En réalité, pour beaucoup de jeunes, cette étape est source de confusion, de stress et parfois de paralysie.
Au fil de mes accompagnements, trois causes reviennent presque systématiquement — et les comprendre permet déjà d’apaiser la situation.
1. Une surcharge d’informations et d’avis
Entre parents, professeurs, réseaux sociaux, PMS, salons du SIEP, amis… un jeune reçoit des dizaines d’avis contradictoires.
Cette abondance crée une confusion naturelle :
“Qui a raison ? Que dois-je écouter ? Et si je me trompe ?”
Sans guide, l’information ne clarifie rien : elle sature.
Comment l’aider ?
- Réduire les sources d’information.
- Recentrer la réflexion sur son fonctionnement, pas celui des autres.

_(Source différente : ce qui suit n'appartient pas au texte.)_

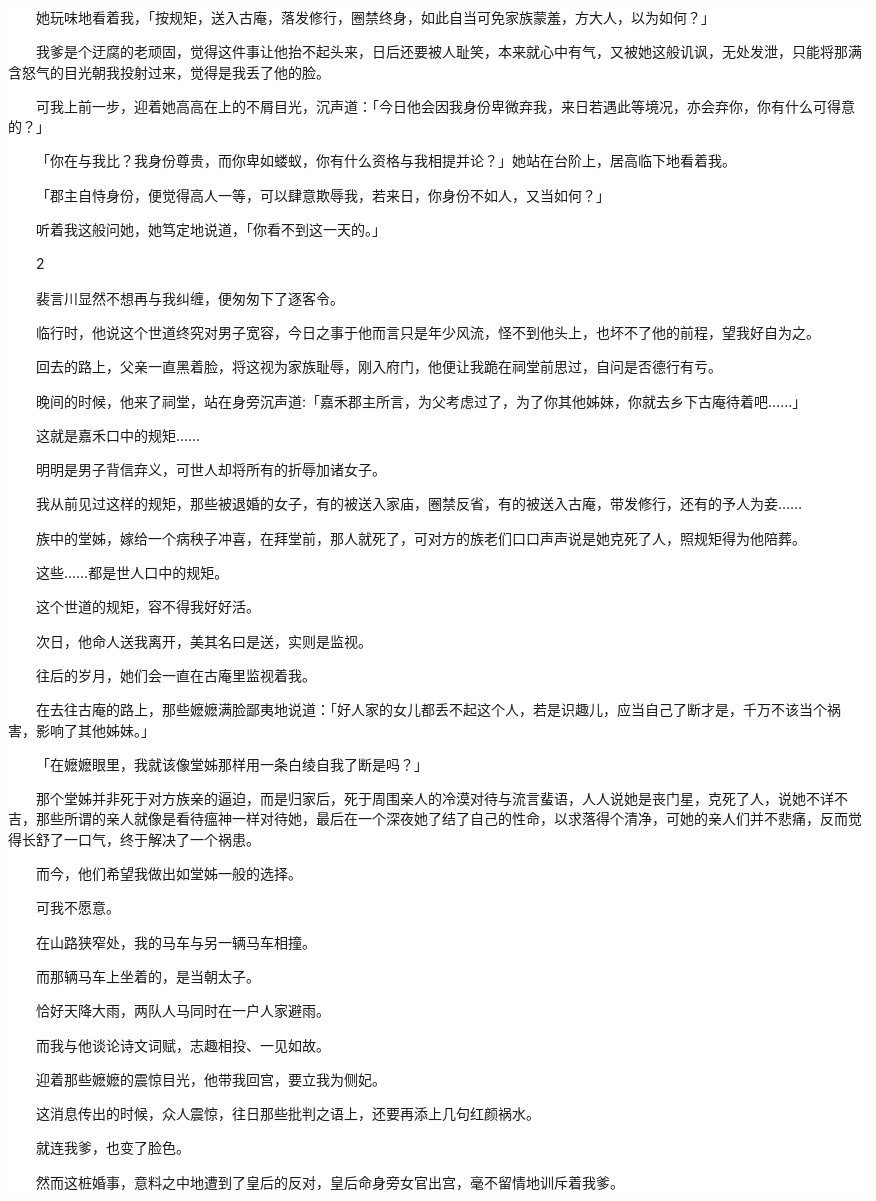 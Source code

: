 &emsp;&emsp;她玩味地看着我，「按规矩，送入古庵，落发修行，圈禁终身，如此自当可免家族蒙羞，方大人，以为如何？」  
  
&emsp;&emsp;我爹是个迂腐的老顽固，觉得这件事让他抬不起头来，日后还要被人耻笑，本来就心中有气，又被她这般讥讽，无处发泄，只能将那满含怒气的目光朝我投射过来，觉得是我丢了他的脸。  
  
&emsp;&emsp;可我上前一步，迎着她高高在上的不屑目光，沉声道：「今日他会因我身份卑微弃我，来日若遇此等境况，亦会弃你，你有什么可得意的？」  
  
&emsp;&emsp;「你在与我比？我身份尊贵，而你卑如蝼蚁，你有什么资格与我相提并论？」她站在台阶上，居高临下地看着我。  
  
&emsp;&emsp;「郡主自恃身份，便觉得高人一等，可以肆意欺辱我，若来日，你身份不如人，又当如何？」  
  
&emsp;&emsp;听着我这般问她，她笃定地说道，「你看不到这一天的。」  
  
&emsp;&emsp;2  
  
&emsp;&emsp;裴言川显然不想再与我纠缠，便匆匆下了逐客令。  
  
&emsp;&emsp;临行时，他说这个世道终究对男子宽容，今日之事于他而言只是年少风流，怪不到他头上，也坏不了他的前程，望我好自为之。  
  
&emsp;&emsp;回去的路上，父亲一直黑着脸，将这视为家族耻辱，刚入府门，他便让我跪在祠堂前思过，自问是否德行有亏。  
  
&emsp;&emsp;晚间的时候，他来了祠堂，站在身旁沉声道:「嘉禾郡主所言，为父考虑过了，为了你其他姊妹，你就去乡下古庵待着吧……」  
  
&emsp;&emsp;这就是嘉禾口中的规矩……  
  
&emsp;&emsp;明明是男子背信弃义，可世人却将所有的折辱加诸女子。  
  
&emsp;&emsp;我从前见过这样的规矩，那些被退婚的女子，有的被送入家庙，圈禁反省，有的被送入古庵，带发修行，还有的予人为妾……  
  
&emsp;&emsp;族中的堂姊，嫁给一个病秧子冲喜，在拜堂前，那人就死了，可对方的族老们口口声声说是她克死了人，照规矩得为他陪葬。  
  
&emsp;&emsp;这些……都是世人口中的规矩。  
  
&emsp;&emsp;这个世道的规矩，容不得我好好活。  
  
&emsp;&emsp;次日，他命人送我离开，美其名曰是送，实则是监视。  
  
&emsp;&emsp;往后的岁月，她们会一直在古庵里监视着我。  
  
&emsp;&emsp;在去往古庵的路上，那些嬷嬷满脸鄙夷地说道：「好人家的女儿都丢不起这个人，若是识趣儿，应当自己了断才是，千万不该当个祸害，影响了其他姊妹。」  
  
&emsp;&emsp;「在嬷嬷眼里，我就该像堂姊那样用一条白绫自我了断是吗？」  
  
&emsp;&emsp;那个堂姊并非死于对方族亲的逼迫，而是归家后，死于周围亲人的冷漠对待与流言蜚语，人人说她是丧门星，克死了人，说她不详不吉，那些所谓的亲人就像是看待瘟神一样对待她，最后在一个深夜她了结了自己的性命，以求落得个清净，可她的亲人们并不悲痛，反而觉得长舒了一口气，终于解决了一个祸患。  
  
&emsp;&emsp;而今，他们希望我做出如堂姊一般的选择。  
  
&emsp;&emsp;可我不愿意。  
  
&emsp;&emsp;在山路狭窄处，我的马车与另一辆马车相撞。  
  
&emsp;&emsp;而那辆马车上坐着的，是当朝太子。  
  
&emsp;&emsp;恰好天降大雨，两队人马同时在一户人家避雨。  
  
&emsp;&emsp;而我与他谈论诗文词赋，志趣相投、一见如故。  
  
&emsp;&emsp;迎着那些嬷嬷的震惊目光，他带我回宫，要立我为侧妃。  
  
&emsp;&emsp;这消息传出的时候，众人震惊，往日那些批判之语上，还要再添上几句红颜祸水。  
  
&emsp;&emsp;就连我爹，也变了脸色。  
  
&emsp;&emsp;然而这桩婚事，意料之中地遭到了皇后的反对，皇后命身旁女官出宫，毫不留情地训斥着我爹。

- Clarifier les critères importants pour lui (sens, environnement, rythme, passions…).
2. Une connaissance limitée d’eux-mêmes (H2)
Beaucoup de jeunes ne savent pas encore :
- ce qui les motive,
- ce qui les fatigue,
- leurs forces naturelles,
- leurs besoins d’environnement pour s’épanouir.
Sans cette base, choisir une orientation revient à choisir “dans le flou”.
Comment l’aider ?
- Explorer sa personnalité (Ennéagramme, MBTI, RIASEC).
- Identifier ses préférences cognitives.
- Identifier ses sources d'énergie.
3. La croyance qu’il existe une « bonne réponse »
C’est l’un des plus grands blocages :
“Et si je choisissais mal ?”
Cette peur empêche d’avancer.
Elle crée le mythe qu’il existe un métier parfait, définitif, immuable.
Or, une orientation n’est pas un destin : c’est une première direction qui évoluera.
Comment l’aider ?
- Dédramatiser le choix.
- Travailler sur 2 à 3 pistes cohérentes.
- Mettre en avant l’importance de l’évolution et des transitions professionnelles.
Conclusion
Un jeune ne manque pas de motivation : il manque de clarté.
En réduisant le bruit extérieur, en éclairant son fonctionnement et en le libérant de la pression du « bon choix », on l’aide à avancer plus sereinement.